Although things get serious when grapes enter the press, the work of the cellar master starts well before the harvest. After studying viticulture and oenology up to various levels, the cellar master works hand in hand with the vineyard manager throughout the spring.
Together, they seek to maximise the quality of the fruit by using a range of canopy management techniques and by setting a precise date for harvesting. Once the decision has been made, the cellar master carefully prepares his work space: the vats must be cleaned and the cellar tidied before the fruit arrives. Poorly maintained wooden barrels, for instance, can give the wine an unpleasant taste called barrel flavour.

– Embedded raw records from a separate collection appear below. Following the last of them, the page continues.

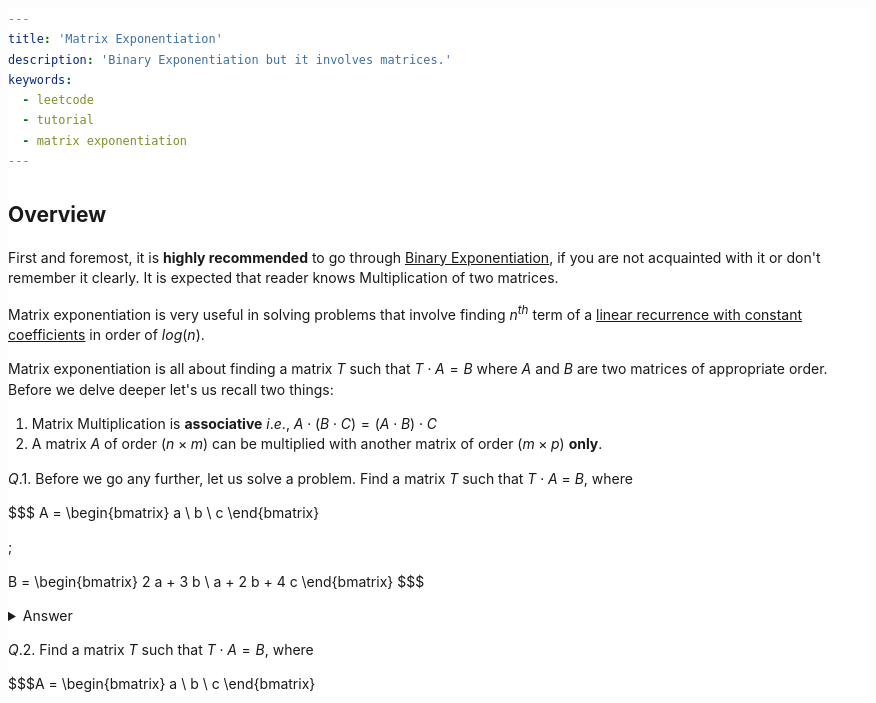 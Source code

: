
 ```yaml
---
title: 'Matrix Exponentiation'
description: 'Binary Exponentiation but it involves matrices.'
keywords:
  - leetcode
  - tutorial
  - matrix exponentiation
---
```


<TutorialAuthors names="@Ishwarendra"/>

## Overview

First and foremost, it is **highly recommended** to go through [Binary Exponentiation](./number-theory/binary-exponentiation.md), if you are not acquainted with it or don't remember it clearly. It is expected that reader knows Multiplication of two matrices.

Matrix exponentiation is very useful in solving problems that involve finding $n^{th}$ term of a [linear recurrence with constant coefficients](https://en.wikipedia.org/wiki/Linear_recurrence_with_constant_coefficients) in order of $log(n)$. 

Matrix exponentiation is all about finding a matrix $T$ such that $T \cdot A = B$ where $A$ and $B$ are two matrices of appropriate order. Before we delve deeper let's us recall two things:
1. Matrix Multiplication is **associative** $i.e.$, $A \cdot (B \cdot C) = (A \cdot B) \cdot C$ 
2. A matrix $A$ of order $(n \times m)$ can be multiplied with another matrix of order $(m \times p)$ **only**. 

$Q.1.$ Before we go any further, let us solve a problem. Find a matrix $T$ such that $T \cdot A$ = $B$, where

$$$
A = \begin{bmatrix}
a \\
b \\
c
\end{bmatrix}

;

B = \begin{bmatrix}
2 a + 3 b \\
a + 2 b + 4 c
\end{bmatrix}
$$$

<details><summary> Answer </summary></details>

$Q.2.$ Find a matrix $T$ such that $T \cdot A = B$, where

$$$A = \begin{bmatrix}
a \\
b \\
c
\end{bmatrix}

The cellar master then supervises the key stages of winemaking: destemming, crushing, vatting, alcoholic fermentation, devatting, pressing, blending, settling, sometimes malolactic fermentation, racking, filtering and sulfiting. Throughout this process, the cellar master conducts tastings in order to prevent faults from emerging and can be assisted by the oenologist, particularly during blending. His/her mission does not end once the wine is ready to be matured. Its evolution still needs to be monitored through tastings and biological analyses, and cellar hygiene needs to be maintained to avoid any contamination.
The cellar master also has to be a good manager and is required to keep a winery ledger specifying harvest dates and volumes, the different blends carried out and the yeasts used for fermentation.